Jeff's Thoughts - February 7, 2018

Reality Check

In general, our national (and even international) economy is strong. Unemployment is low, profits are good, consumers are buying, and growth is likely to continue for a while.

Against that background, you are going to meet potential credit customers that are ready to take advantage of current conditions to record some outstanding growth of their own. But you will make a little reality check before you hand over the money. Even in a good economy, not every borrower's growth projections can be accepted at face value.

After all, even a really great economy is likely to struggle to achieve 3% annual growth. So when a potential borrower comes in and says that, with a little help from you, they are going to grow by 5%, 6%, 7%, you want to hear more. They may have a great plan that leverages general economic conditions to achieve their goals. Or they may be pulling numbers out of a hat, based mainly on the current general economic optimism.

Naturally, you'll look for an explanation of how they are going to grow faster than the general economy. Perhaps they have a great new product line that will transform sales. Perhaps expenses will drop significantly in sync with a long term reduction in the cost of certain commodities.

Maybe they have entered a new geographic or demographic market space, and, once the foundation is laid, that new market will generate a lot of business. Maybe there is just an exceptional combination of wise management moves that are finally going to pay off, big time.

Or maybe not. You will decide on how realistic your borrowers' growth targets are on a case-by-case basis. Some will turn out to be great customers who outperform the surrounding economy. Others, under questioning and analysis, will have to scale back their growth claims, with a corresponding adjustment in any credit you extend to them.

Now, I remind you of all of this because I've become aware of an industry where there seem to be frequent unrealistic growth targets being bandied about, namely:

Our industry, financial services.

As most of my readers know, I spend most of my time on the road interacting with credit staff across the country. I give presentations at conferences, deliver training workshops, consult on processes, and in the midst of all of that, I have hundreds of conversations with all levels of employees, from credit analysts to managers to C-suite players.
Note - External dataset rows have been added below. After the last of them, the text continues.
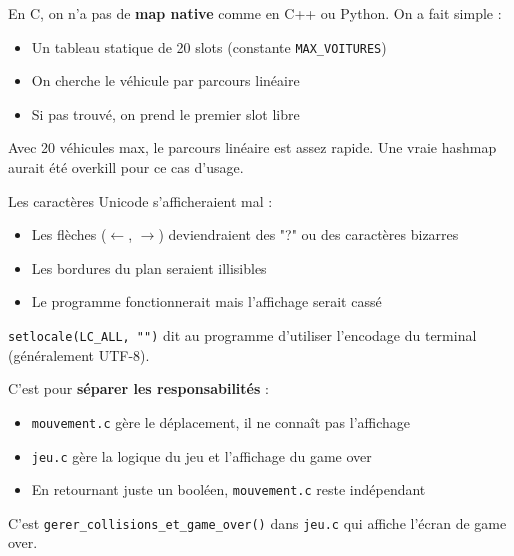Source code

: \documentclass[11pt,a4paper]{article}
\newcommand{\keyword}[1]{\textcolor{primary}{\textbf{#1}}}
\newcommand{\code}[1]{\texttt{\textcolor{accent}{#1}}}
\begin{document}
\begin{reponsebox}
En C, on n'a pas de \keyword{map native} comme en C++ ou Python. On a fait simple :
\begin{itemize}[noitemsep]
    \item Un tableau statique de 20 slots (constante \code{MAX\_VOITURES})
    \item On cherche le véhicule par parcours linéaire
    \item Si pas trouvé, on prend le premier slot libre
\end{itemize}
Avec 20 véhicules max, le parcours linéaire est assez rapide. Une vraie hashmap aurait été overkill pour ce cas d'usage.
\end{reponsebox}

\vspace{0.3cm}

\begin{questionbox}
\end{questionbox}

\begin{reponsebox}
Les caractères Unicode s'afficheraient mal :
\begin{itemize}[noitemsep]
    \item Les flèches ($\leftarrow$, $\rightarrow$) deviendraient des "?" ou des caractères bizarres
    \item Les bordures du plan seraient illisibles
    \item Le programme fonctionnerait mais l'affichage serait cassé
\end{itemize}
\code{setlocale(LC\_ALL, "")} dit au programme d'utiliser l'encodage du terminal (généralement UTF-8).
\end{reponsebox}

\vspace{0.3cm}

\begin{questionbox}
\end{questionbox}

\begin{reponsebox}
C'est pour \keyword{séparer les responsabilités} :
\begin{itemize}[noitemsep]
    \item \code{mouvement.c} gère le déplacement, il ne connaît pas l'affichage
    \item \code{jeu.c} gère la logique du jeu et l'affichage du game over
    \item En retournant juste un booléen, \code{mouvement.c} reste indépendant
\end{itemize}
C'est \code{gerer\_collisions\_et\_game\_over()} dans \code{jeu.c} qui affiche l'écran de game over.
\end{reponsebox}
\end{document}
And I cannot believe how often these people tell me their institution is aiming for annual growth of 8%, 9%, even 10%. They are telling me they are going to grow at two or three times the rate of the general economy.

Again, maybe you can do it. But I would want to hear a pretty good story about just how you are going to do that before I believe it.

After all, product innovation is hard in our industry. That's partly because the main options are more or less set, and partly because regulatory and litigative constraints make it hard to create truly new credit products.

Sometimes mergers and acquisitions may help. But in the short-term, they often bring unexpected costs and disappointingly slow adjustments before the expected benefits are seen.

Ambitious targets sound nice when you are talking to investors, of course. But missed targets don't sound at all nice to these same people. And unrealistic goals can be a real drain on employee morale, as most of the staff in the trenches can tell the difference between a realistic target and a pie-in-the-sky delusion.

You are accustomed to analyzing the growth goals set by your customers. You prefer smaller numbers that can actually be achieved over larger, dazzling targets that are never going to be hit.

Take the same objective, realistic approach to your own goals. Actually hitting targets, instead of making excuses for missing them, is good for your staff, good for your reputation, and good for your long term business.